Dauvray's. And whether it was the cabinet or the chairs, in a moment
mademoiselle would be creeping silently about the room in a little pair
of soft-soled slippers without heels, which she wore so that she might
not be heard, and tambourines would rattle as you say, and fingers
touch the forehead and the neck, and strange voices would sound from
corners of the room, and dim apparitions would appear—the spirits of
great ladies of the past, who would talk with Mme. Dauvray. Such ladies
as Mme. de Castiglione, Marie Antoinette, Mme. de Medici—I do not
remember all the names, and very likely I do not pronounce them
properly. Then the voices would cease and the lights be turned up, and
Mlle. Celie would be found in a trance just in the same place and
attitude as she had been when the lights were turned out. Imagine,
messieurs, the effect of such seances upon a woman like Mme. Dauvray.
She was made for them. She believed in them implicitly. The words of
the great ladies from the past—she would remember and repeat them, and
be very proud that such great ladies had come back to the world merely
to tell her—Mme. Dauvray—about their lives. She would have had
seances all day, but Mlle. Celie pleaded that she was left exhausted at
the end of them. But Mlle. Celie was of an address! For instance—it
will seem very absurd and ridiculous to you, gentlemen, but you must
remember what Mme. Dauvray was—for instance, madame was particularly
anxious to speak with the spirit of Mme. de Montespan. Yes, yes! She
had read all the memoirs about that lady. Very likely Mlle. Celie had
put the notion into Mme. Dauvray's head, for madame was not a scholar.
But she was dying to hear that famous woman's voice and to catch a dim
glimpse of her face. Well, she was never gratified. Always she hoped.
Always Mlle. Celie tantalised her with the hope. But she would not
gratify it. She would not spoil her fine affairs by making these treats
too common. And she acquired—how should she not?—a power over Mme.

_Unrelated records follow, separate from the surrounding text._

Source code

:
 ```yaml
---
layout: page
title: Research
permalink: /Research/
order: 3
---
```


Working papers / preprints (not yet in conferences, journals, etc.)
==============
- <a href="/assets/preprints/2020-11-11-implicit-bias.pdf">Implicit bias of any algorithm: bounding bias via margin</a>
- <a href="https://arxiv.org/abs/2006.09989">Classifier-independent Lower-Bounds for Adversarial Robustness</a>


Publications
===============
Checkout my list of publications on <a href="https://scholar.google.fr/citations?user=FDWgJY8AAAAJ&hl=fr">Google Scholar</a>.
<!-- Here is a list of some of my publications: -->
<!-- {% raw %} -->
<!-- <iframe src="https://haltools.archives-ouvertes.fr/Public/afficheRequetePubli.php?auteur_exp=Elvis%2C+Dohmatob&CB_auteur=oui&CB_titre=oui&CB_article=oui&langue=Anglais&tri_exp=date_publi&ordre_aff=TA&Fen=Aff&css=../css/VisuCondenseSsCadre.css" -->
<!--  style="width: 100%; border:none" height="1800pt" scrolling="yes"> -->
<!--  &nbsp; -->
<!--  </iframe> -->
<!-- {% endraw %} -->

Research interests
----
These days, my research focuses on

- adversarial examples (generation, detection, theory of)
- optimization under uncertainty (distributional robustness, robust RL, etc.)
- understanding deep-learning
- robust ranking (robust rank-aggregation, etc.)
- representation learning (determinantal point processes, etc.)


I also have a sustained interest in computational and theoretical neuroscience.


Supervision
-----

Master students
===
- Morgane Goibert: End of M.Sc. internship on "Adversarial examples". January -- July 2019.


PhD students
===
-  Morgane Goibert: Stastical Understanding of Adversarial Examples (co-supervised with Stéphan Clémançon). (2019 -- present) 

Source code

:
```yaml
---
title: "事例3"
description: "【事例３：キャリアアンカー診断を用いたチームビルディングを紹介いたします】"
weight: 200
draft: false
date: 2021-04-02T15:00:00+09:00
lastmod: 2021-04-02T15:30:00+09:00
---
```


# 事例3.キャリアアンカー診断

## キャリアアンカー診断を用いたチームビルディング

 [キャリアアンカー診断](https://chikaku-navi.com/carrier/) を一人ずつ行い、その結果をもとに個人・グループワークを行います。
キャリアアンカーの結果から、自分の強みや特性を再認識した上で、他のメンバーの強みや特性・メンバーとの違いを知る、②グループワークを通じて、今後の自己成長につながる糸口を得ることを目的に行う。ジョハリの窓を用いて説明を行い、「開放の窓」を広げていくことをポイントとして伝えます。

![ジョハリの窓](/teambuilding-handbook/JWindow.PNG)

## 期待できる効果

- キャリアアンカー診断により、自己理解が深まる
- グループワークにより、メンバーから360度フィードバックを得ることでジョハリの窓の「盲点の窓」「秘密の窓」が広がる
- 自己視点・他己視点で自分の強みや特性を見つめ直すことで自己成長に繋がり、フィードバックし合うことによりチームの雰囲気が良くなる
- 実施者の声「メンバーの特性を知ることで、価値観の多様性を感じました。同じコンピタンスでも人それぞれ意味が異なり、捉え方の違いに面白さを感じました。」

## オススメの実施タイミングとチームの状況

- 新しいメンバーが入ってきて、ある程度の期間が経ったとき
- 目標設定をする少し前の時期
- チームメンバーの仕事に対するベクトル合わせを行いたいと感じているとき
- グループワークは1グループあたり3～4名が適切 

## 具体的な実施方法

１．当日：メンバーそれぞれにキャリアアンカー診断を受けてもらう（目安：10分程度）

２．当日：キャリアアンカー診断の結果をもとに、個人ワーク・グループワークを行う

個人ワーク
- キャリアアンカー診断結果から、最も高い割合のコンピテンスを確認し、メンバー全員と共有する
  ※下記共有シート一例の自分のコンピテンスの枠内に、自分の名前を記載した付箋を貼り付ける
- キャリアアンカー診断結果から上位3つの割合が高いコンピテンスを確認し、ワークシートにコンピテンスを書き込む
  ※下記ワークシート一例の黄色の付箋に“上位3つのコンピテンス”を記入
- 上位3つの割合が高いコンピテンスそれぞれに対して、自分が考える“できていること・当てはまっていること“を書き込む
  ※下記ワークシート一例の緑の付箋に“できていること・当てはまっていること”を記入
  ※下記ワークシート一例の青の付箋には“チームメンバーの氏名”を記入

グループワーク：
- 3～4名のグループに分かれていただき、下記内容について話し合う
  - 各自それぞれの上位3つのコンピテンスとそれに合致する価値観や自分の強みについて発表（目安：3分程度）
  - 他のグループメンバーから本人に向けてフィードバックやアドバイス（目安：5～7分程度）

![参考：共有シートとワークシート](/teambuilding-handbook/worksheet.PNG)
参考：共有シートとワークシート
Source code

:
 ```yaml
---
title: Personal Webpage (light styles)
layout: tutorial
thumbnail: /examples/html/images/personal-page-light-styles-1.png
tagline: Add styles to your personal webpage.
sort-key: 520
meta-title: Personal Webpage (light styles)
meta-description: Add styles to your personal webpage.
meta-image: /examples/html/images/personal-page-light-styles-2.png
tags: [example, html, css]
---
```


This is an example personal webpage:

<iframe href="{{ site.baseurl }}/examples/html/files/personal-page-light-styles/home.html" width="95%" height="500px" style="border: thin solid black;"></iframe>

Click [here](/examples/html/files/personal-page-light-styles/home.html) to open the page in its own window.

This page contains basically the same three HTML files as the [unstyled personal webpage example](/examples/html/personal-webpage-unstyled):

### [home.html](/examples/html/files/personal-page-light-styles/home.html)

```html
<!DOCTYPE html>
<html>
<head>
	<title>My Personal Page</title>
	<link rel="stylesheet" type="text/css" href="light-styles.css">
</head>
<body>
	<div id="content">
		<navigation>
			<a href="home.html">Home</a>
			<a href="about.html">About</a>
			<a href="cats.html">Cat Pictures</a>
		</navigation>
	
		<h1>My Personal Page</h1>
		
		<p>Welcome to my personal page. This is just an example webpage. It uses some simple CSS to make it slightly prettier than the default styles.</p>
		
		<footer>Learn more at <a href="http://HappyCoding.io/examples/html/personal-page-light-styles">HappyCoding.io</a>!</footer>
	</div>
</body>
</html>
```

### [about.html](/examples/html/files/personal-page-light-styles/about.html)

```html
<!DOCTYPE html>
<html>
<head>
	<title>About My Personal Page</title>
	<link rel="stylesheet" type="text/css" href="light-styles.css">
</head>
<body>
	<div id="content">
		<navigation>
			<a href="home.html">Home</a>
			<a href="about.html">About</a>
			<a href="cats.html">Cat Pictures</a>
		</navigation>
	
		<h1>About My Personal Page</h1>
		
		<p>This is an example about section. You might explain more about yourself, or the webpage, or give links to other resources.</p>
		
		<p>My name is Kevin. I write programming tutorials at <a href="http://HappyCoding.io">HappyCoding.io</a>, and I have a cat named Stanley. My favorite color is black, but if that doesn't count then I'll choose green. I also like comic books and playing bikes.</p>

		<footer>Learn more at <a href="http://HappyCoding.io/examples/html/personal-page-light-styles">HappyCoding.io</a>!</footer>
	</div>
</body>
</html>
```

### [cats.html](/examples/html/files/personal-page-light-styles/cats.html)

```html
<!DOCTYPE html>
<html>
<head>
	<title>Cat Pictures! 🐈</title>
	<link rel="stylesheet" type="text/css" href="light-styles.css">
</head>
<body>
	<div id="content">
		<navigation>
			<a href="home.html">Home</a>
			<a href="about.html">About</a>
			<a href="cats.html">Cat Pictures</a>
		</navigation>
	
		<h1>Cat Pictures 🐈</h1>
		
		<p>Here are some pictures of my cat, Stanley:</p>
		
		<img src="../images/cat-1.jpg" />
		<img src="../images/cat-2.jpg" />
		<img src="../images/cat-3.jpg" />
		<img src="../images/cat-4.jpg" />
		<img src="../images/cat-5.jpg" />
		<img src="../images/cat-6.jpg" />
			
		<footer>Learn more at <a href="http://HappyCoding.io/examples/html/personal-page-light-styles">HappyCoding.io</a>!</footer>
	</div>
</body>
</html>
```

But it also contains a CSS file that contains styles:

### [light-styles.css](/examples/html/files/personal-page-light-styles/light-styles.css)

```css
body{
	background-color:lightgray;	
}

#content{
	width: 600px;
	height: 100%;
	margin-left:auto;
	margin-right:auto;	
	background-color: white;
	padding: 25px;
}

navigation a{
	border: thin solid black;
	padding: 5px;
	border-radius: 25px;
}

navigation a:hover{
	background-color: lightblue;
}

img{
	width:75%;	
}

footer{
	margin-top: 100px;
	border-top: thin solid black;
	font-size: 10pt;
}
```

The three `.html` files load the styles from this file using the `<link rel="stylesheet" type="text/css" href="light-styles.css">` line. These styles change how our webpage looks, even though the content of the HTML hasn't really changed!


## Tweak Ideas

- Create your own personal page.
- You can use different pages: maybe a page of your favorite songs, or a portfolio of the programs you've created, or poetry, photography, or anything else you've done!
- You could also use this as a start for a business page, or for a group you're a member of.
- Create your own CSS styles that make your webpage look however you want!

Dauvray which was unassailable. The fortune-tellers had no more to say
to Mme. Dauvray. She did nothing but felicitate herself upon the happy
chance which had sent her Mlle. Celie. And now she lies in her room
murdered!"
    Once more Helene's voice broke upon the words. But Hanaud poured her
out a glass of water and held it to her lips. Helene drank it eagerly.
    "There, that is better, is it not?" he said.